In high school, he found a passion for math. And he says he found a passion for Fran Walker, to whom he has been married for 44 years.
In 1965 Smith became a Pittsburg State University math student, a time when he made good friends.
“You might not live near them,” Smith said. “But your college friends are for your whole life.”
He says he only studied for one year.
“I found out I had to do other, more important things. Things related to God,” said Smith.
He went to Ozark Christian College, in Joplin, Mo. where he studied to be a Christian worker. After this, he went to a Christian seminary.
Smith says he came to Pittsburg to work with college students in 1978. He became the campus minister for Campus Christians, an organization designed to help students and provide Christian activities.
He says his work always focused on international students, helping them with all kinds of problems, and organizing dinners and trips. During these years, Smith says he met students from all around the world. Yet, he says he never got out of North America, and has traveled only to Mexico and Canada.

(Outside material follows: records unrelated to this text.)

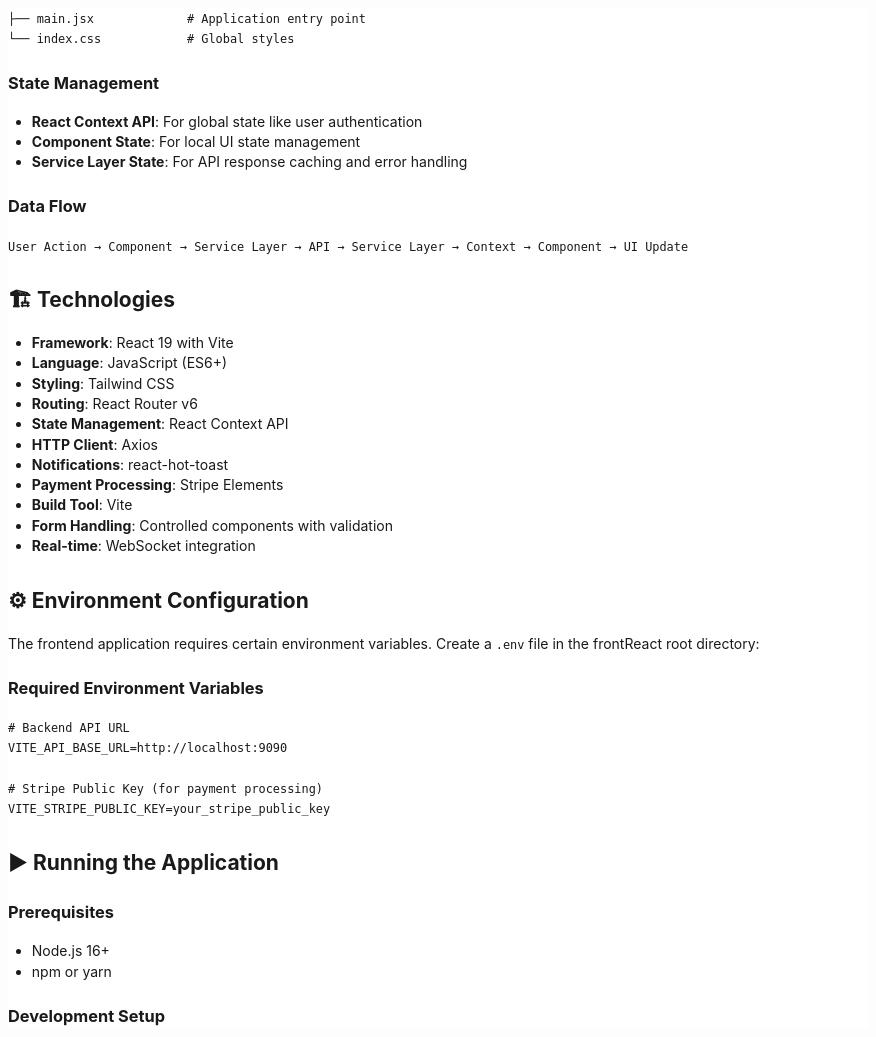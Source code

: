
 ```
├── main.jsx             # Application entry point
└── index.css            # Global styles
```

### State Management
- **React Context API**: For global state like user authentication
- **Component State**: For local UI state management
- **Service Layer State**: For API response caching and error handling

### Data Flow
```
User Action → Component → Service Layer → API → Service Layer → Context → Component → UI Update
```

## 🏗️ Technologies

- **Framework**: React 19 with Vite
- **Language**: JavaScript (ES6+)
- **Styling**: Tailwind CSS
- **Routing**: React Router v6
- **State Management**: React Context API
- **HTTP Client**: Axios
- **Notifications**: react-hot-toast
- **Payment Processing**: Stripe Elements
- **Build Tool**: Vite
- **Form Handling**: Controlled components with validation
- **Real-time**: WebSocket integration

## ⚙️ Environment Configuration

The frontend application requires certain environment variables. Create a `.env` file in the frontReact root directory:

### Required Environment Variables

```env
# Backend API URL
VITE_API_BASE_URL=http://localhost:9090

# Stripe Public Key (for payment processing)
VITE_STRIPE_PUBLIC_KEY=your_stripe_public_key
```

## ▶️ Running the Application

### Prerequisites
- Node.js 16+
- npm or yarn

### Development Setup
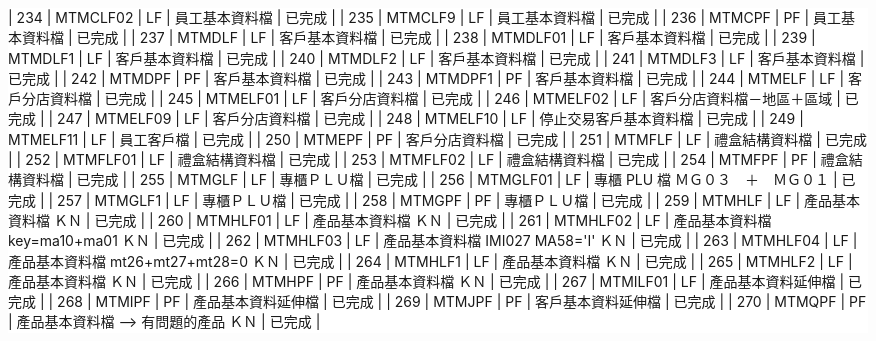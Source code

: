 | 234 | MTMCLF02 | LF | 員工基本資料檔 | 已完成 |
| 235 | MTMCLF9 | LF | 員工基本資料檔 | 已完成 |
| 236 | MTMCPF | PF | 員工基本資料檔 | 已完成 |
| 237 | MTMDLF | LF | 客戶基本資料檔 | 已完成 |
| 238 | MTMDLF01 | LF | 客戶基本資料檔 | 已完成 |
| 239 | MTMDLF1 | LF | 客戶基本資料檔 | 已完成 |
| 240 | MTMDLF2 | LF | 客戶基本資料檔 | 已完成 |
| 241 | MTMDLF3 | LF | 客戶基本資料檔 | 已完成 |
| 242 | MTMDPF | PF | 客戶基本資料檔 | 已完成 |
| 243 | MTMDPF1 | PF | 客戶基本資料檔 | 已完成 |
| 244 | MTMELF | LF | 客戶分店資料檔 | 已完成 |
| 245 | MTMELF01 | LF | 客戶分店資料檔 | 已完成 |
| 246 | MTMELF02 | LF | 客戶分店資料檔－地區＋區域 | 已完成 |
| 247 | MTMELF09 | LF | 客戶分店資料檔 | 已完成 |
| 248 | MTMELF10 | LF | 停止交易客戶基本資料檔 | 已完成 |
| 249 | MTMELF11 | LF | 員工客戶檔 | 已完成 |
| 250 | MTMEPF | PF | 客戶分店資料檔 | 已完成 |
| 251 | MTMFLF | LF | 禮盒結構資料檔 | 已完成 |
| 252 | MTMFLF01 | LF | 禮盒結構資料檔 | 已完成 |
| 253 | MTMFLF02 | LF | 禮盒結構資料檔 | 已完成 |
| 254 | MTMFPF | PF | 禮盒結構資料檔 | 已完成 |
| 255 | MTMGLF | LF | 專櫃ＰＬＵ檔 | 已完成 |
| 256 | MTMGLF01 | LF | 專櫃 PLU 檔       ＭＧ０３　＋　ＭＧ０１ | 已完成 |
| 257 | MTMGLF1 | LF | 專櫃ＰＬＵ檔 | 已完成 |
| 258 | MTMGPF | PF | 專櫃ＰＬＵ檔 | 已完成 |
| 259 | MTMHLF | LF | 產品基本資料檔                       ＫＮ | 已完成 |
| 260 | MTMHLF01 | LF | 產品基本資料檔                       ＫＮ | 已完成 |
| 261 | MTMHLF02 | LF | 產品基本資料檔  key=ma10+ma01        ＫＮ | 已完成 |
| 262 | MTMHLF03 | LF | 產品基本資料檔 IMI027 MA58='I'       ＫＮ | 已完成 |
| 263 | MTMHLF04 | LF | 產品基本資料檔 mt26+mt27+mt28=0      ＫＮ | 已完成 |
| 264 | MTMHLF1 | LF | 產品基本資料檔                       ＫＮ | 已完成 |
| 265 | MTMHLF2 | LF | 產品基本資料檔                       ＫＮ | 已完成 |
| 266 | MTMHPF | PF | 產品基本資料檔                       ＫＮ | 已完成 |
| 267 | MTMILF01 | LF | 產品基本資料延伸檔 | 已完成 |
| 268 | MTMIPF | PF | 產品基本資料延伸檔 | 已完成 |
| 269 | MTMJPF | PF | 客戶基本資料延伸檔 | 已完成 |
| 270 | MTMQPF | PF | 產品基本資料檔  -->   有問題的產品   ＫＮ | 已完成 |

Smith says his interest in international students stems from the people he has met, who have speech problems, people who thought that English was difficult to understand.
“I like to listen to people who don’t speak very clearly,” Smith said. “Because I am able to help them.”
In 1998, Smith started providing bikes to the international students. He says this is the best way for them to move from one place to another. Today he has about 200 bikes, most of them donated by members of the community, churches or the university.
The students who rent a bike have to pay a $30 fee, but when they return the bike they are refunded the money. Smith says he also fixes any problems that the bikes might have, free of charge.
Angel Sanchez says he rented a bike from Smith in January and he uses it to get to his classes. Sanchez says he has had one problem with the bike so far and Smith fixed it for him.
“But Don said, ‘Don’t worry, I will fix for you’,” said Sanchez, exchange student in international business. “What would we do without Don Smith, without the bikes? He is really important to us international students.”
Brenda Hawkins, administrative specialist in the international office, says that Smith is a precious person for the international office, even though he is not officially part of the faculty.
“Everyone here appreciates and loves him,” Hawkins said. “He has a trailer and a van, so if some of the students are moving we always call Don. It is great to have a community member full time.”
Alheli Aranda says that Smith was one of the first people she met when she arrived from Paraguay over a year ago.
“Don is one of the first people in Pittsburg that invites the international students to activities that are not academics,” said Aranda, sophomore in music. “And he is right there if you need him.”
Smith says helping the students is one of the most important things in his life.
“I would like to be active with students until I can’t make it anymore,” Smith said.
Pittsburg State University and the PSU Alumni Association are going to honor Smith with a Distinguished Service Award. The ceremony, open to the public, is on Thursday, March 1, at 3 p.m. in McCray Hall.